South East Christian Church in Louisville, KY is a congregation of about 15,000 members. It’s so huge they have a very specialized paid staff. For example, they have a staff member in charge of something they call the “wedding department.” One Sunday, a staff member from that department was privileged to be asked to baptize a new convert. On the Sunday he was to baptize his friend, something must have unsettled him – maybe it was the size of the congregation present, or the pressure of the moment.
Whatever it was, that morning, in front of the entire congregation he took the man’s confession and then declared: “I now pronounce you….” And then stopped as he realized what he’d said. Then he smiled as he continued: “I now pronounce you… baptized!”
A BETTER VOW
Eric Snyder, Minister of the Farwell Church of Christ tells this story:
I recently did a wedding. During the wedding rehearsal, the groom pulled me aside and made me an offer.
He said "Look, I’ll give you $100 if you’ll change the wedding vows. When you get to me and the part where I’m to promise to ’love, honor and obey,’ I’d appreciate it if you’d just leave that part out." He gave me a $100 bill and walked away.

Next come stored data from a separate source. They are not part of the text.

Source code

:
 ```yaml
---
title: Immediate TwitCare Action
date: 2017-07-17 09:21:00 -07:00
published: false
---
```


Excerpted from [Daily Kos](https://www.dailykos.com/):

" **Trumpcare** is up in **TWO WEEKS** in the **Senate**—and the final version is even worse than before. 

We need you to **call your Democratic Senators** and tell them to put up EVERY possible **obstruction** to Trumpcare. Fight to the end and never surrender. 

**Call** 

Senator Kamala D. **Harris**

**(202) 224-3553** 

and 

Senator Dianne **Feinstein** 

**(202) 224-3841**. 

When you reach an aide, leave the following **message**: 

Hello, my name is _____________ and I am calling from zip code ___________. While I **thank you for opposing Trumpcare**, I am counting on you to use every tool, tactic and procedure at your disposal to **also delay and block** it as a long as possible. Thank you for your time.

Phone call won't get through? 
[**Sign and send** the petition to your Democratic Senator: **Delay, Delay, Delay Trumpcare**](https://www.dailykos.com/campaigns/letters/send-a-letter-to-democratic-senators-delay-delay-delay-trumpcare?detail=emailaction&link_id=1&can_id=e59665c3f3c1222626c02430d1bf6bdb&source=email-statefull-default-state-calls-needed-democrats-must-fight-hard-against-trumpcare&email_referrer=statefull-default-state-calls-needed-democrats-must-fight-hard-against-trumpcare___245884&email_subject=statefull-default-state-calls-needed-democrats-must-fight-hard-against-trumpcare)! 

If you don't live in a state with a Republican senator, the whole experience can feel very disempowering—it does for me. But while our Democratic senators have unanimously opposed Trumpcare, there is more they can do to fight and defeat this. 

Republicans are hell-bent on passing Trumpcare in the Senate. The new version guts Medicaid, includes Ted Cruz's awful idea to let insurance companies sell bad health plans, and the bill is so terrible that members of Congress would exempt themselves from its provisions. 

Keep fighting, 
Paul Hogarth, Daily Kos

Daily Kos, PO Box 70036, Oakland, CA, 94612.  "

The day of the wedding the bride and groom were in front of me and we were to that part of the ceremony where the vows are exchanged. When it came time for the groom’s vows, I looked at the young man and said "Will you promise to bow down before her, obey her every command and wish, serve her breakfast in bed every morning of your life and swear eternally before God and your lovely wife that you will not ever even look at another woman, as long as you both shall
live?"
The groom gulped and looked...
The Flaming Wedding Dress
In one of my first weddings I learned to ask an important question. I now ask each bride if her dress has long sleeves. Why? In one particular wedding, the bride and groom approached the unity candle and as they were lighting the candle, the bride's sleeve caught fire. The groom quickly beat out the fire. The bride was unharmed, but as you can tell, the ceremony just wasn't quite as special from that point on.
At a recent wedding I was at a table with many unchurched people, the man beside me was coming back from the open bar with beer two at a time and sitting one of them in front of me so he would not appear to the hosts as being "greedy"

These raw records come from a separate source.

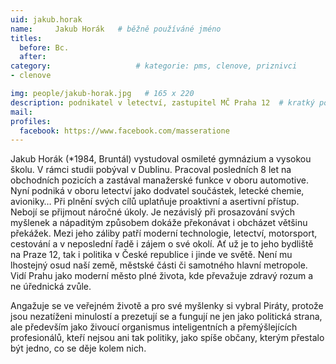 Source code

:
 ```yaml
---
uid: jakub.horak
name:     Jakub Horák  	# běžně používáné jméno
titles:
  before: Bc.
  after:
category:                   # kategorie: pms, clenove, priznivci
- clenove

img: people/jakub-horak.jpg   # 165 x 220
description: podnikatel v letectví, zastupitel MČ Praha 12  # kratký popis, max 160 znaků
mail:
profiles:
  facebook: https://www.facebook.com/masseratione
---
```


Jakub Horák (*1984, Bruntál) vystudoval osmileté gymnázium a vysokou školu. V rámci studii pobýval v Dublinu. Pracoval posledních 8 let na obchodních pozicích a zastával manažerské funkce v oboru automotive. Nyní podniká v oboru letectví jako dodvatel součástek, letecké chemie, avioniky… Při plnění svých cílů uplatňuje proaktivní a asertivní přístup. Nebojí se přijmout náročné úkoly. Je nezávislý při prosazování svých myšlenek a nápaditým způsobem dokáže překonávat i obcházet většinu překážek. Mezi jeho záliby patří moderní technologie, letectví, motorsport, cestování a v neposlední řadě i zájem o své okolí. Ať už je to jeho bydliště na Praze 12, tak i politika v České republice i jinde ve světě. Není mu lhostejný osud naší země, městské části či samotného hlavní metropole. Vidí Prahu jako moderní město plné života, kde převažuje zdravý rozum a ne úřednická zvůle.

Angažuje se ve veřejném životě a pro své myšlenky si vybral Piráty, protože jsou nezatíženi minulostí a prezetují se a fungují ne jen jako politická strana, ale především jako živoucí organismus inteligentních a přemýšlejících profesionálů, kteří nejsou ani tak politiky, jako spíše občany, kterým přestalo být jedno, co se děje kolem nich.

I later found out that a family, one of whom had witnessed this wedding, left our church because of my drinking. I should point out that I was not drinking although that is a matter of personal taste not religious conviction. The truth is I would rather associate with the two fisted beer drinker than the judgmental believer. How will we ever reach the lost if we continue to cling to silly legalist ideas and avoid people while claiming we are avoiding "the appearence of evil"?